With the Western Cape drought now making international headlines on the BBC, the New York Times, and elsewhere, CSAG staff are receiving daily requests for interviews and information about the drought both locally and internationally. The world is now watching to see if Cape Town will be the first major city to actually run out of water. At the same time, we are also receiving more and more queries asking the question: “When will the winter rains start and how much rain will fall this winter?”. As we ease our way through the middle of summer, which interestingly included a slightly wetter than normal November by some measurements, people are starting to look to the autumn and wondering whether the annual winter rains will come early and save the city or, like last year, arrive late and push us into a day zero situation.

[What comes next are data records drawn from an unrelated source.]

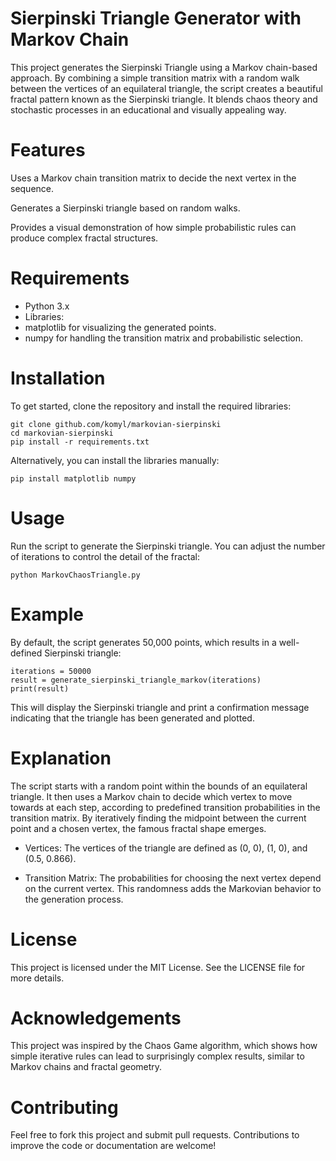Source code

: # Sierpinski Triangle Generator with Markov Chain

This project generates the Sierpinski Triangle using a Markov chain-based approach. By combining a simple transition matrix with a random walk between the vertices of an equilateral triangle, the script creates a beautiful fractal pattern known as the Sierpinski triangle. It blends chaos theory and stochastic processes in an educational and visually appealing way.

 # Features

Uses a Markov chain transition matrix to decide the next vertex in the sequence.

Generates a Sierpinski triangle based on random walks.

Provides a visual demonstration of how simple probabilistic rules can produce complex fractal structures.

# Requirements

- Python 3.x
- Libraries:
- matplotlib for visualizing the generated points.
- numpy for handling the transition matrix and probabilistic selection.

# Installation

To get started, clone the repository and install the required libraries:

```
git clone github.com/komyl/markovian-sierpinski
cd markovian-sierpinski
pip install -r requirements.txt
```

Alternatively, you can install the libraries manually:

```
pip install matplotlib numpy
```

# Usage

Run the script to generate the Sierpinski triangle. You can adjust the number of iterations to control the detail of the fractal:

```
python MarkovChaosTriangle.py
```

# Example

By default, the script generates 50,000 points, which results in a well-defined Sierpinski triangle:

```
iterations = 50000
result = generate_sierpinski_triangle_markov(iterations)
print(result)
```

This will display the Sierpinski triangle and print a confirmation message indicating that the triangle has been generated and plotted.

# Explanation

The script starts with a random point within the bounds of an equilateral triangle. It then uses a Markov chain to decide which vertex to move towards at each step, according to predefined transition probabilities in the transition matrix. By iteratively finding the midpoint between the current point and a chosen vertex, the famous fractal shape emerges.

- Vertices: The vertices of the triangle are defined as (0, 0), (1, 0), and (0.5, 0.866).

- Transition Matrix: The probabilities for choosing the next vertex depend on the current vertex. This randomness adds the Markovian behavior to the generation process.

# License

This project is licensed under the MIT License. See the LICENSE file for more details.

# Acknowledgements

This project was inspired by the Chaos Game algorithm, which shows how simple iterative rules can lead to surprisingly complex results, similar to Markov chains and fractal geometry.

# Contributing

Feel free to fork this project and submit pull requests. Contributions to improve the code or documentation are welcome!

This is also the time of year when various seasonal forecast centers or groups are producing seasonal outlooks (forecasts) that include the upcoming winter months. Before now winter was too far into the future to even consider trying to predict what it might look like. And so we have forecasts from local seasonal prediction groups such as the South African Weather Service (SAWS), University of Pretoria (UP), as well as the usual range of international prediction groups such as NOAA/NCEP and the IRI (USA), ECMWF (EU), JAMSTEC (Japan). It is extremely tempting therefore to dive into all the available predictions and start interpreting, analyzing, comparing, and hoping. In fact, I could link to all the forecasts here to ease the process, but I’m not going to do that… yet.
Skill, skill, skill…
The key ingredient of any prediction is some measure of how skillful it is. Within climate science, and in particular within forecasting, the topic of skill and how you measure it could (and has probably) formed the topic of complete PhD theses. I have been in more discussions/arguments about the word “skill” than I care to remember. There are many many ways of evaluating and quantifying the skill of a forecast. For a nice overview of some of the methods have a look at the IRI document on the topic
But regardless of how skill is quantified, broadly speaking the various measures indicate whether we would even expect the prediction system (computer models based on physics or statistics, tosses of a coin, or combinations of all of these) to “get it right”. What “get it right” means is of course pretty key to the discussion (how wrong can you be while still being right?), and the range of skill measures reflect the range of meanings of “right”. So for example, if the prediction is for a dry series of months ahead, the skill measure might indicate how often in the past, when the prediction has been for dry conditions, has the prediction been correct (ie. it really turned out to be dry). Of course you could just toss a coin: heads means it’ll be wet and tails means it’ll be dry. On average, over enough seasons and with a normal coin, you’d end up being right 25% of the time (50% chance of it being wet (or dry) multiplied by 50% chance coin landing on tails (or heads). You’d actually do “better” by always predicting dry, that way you’d be right 50% of the time. Of course statistics tells us that you could easily be wrong several years in a row and then people might stop listening to you (though interestingly, they often don’t in practice, but that’s another discussion). To do even better requires more information, and that is what seasonal forecast systems are trying to do.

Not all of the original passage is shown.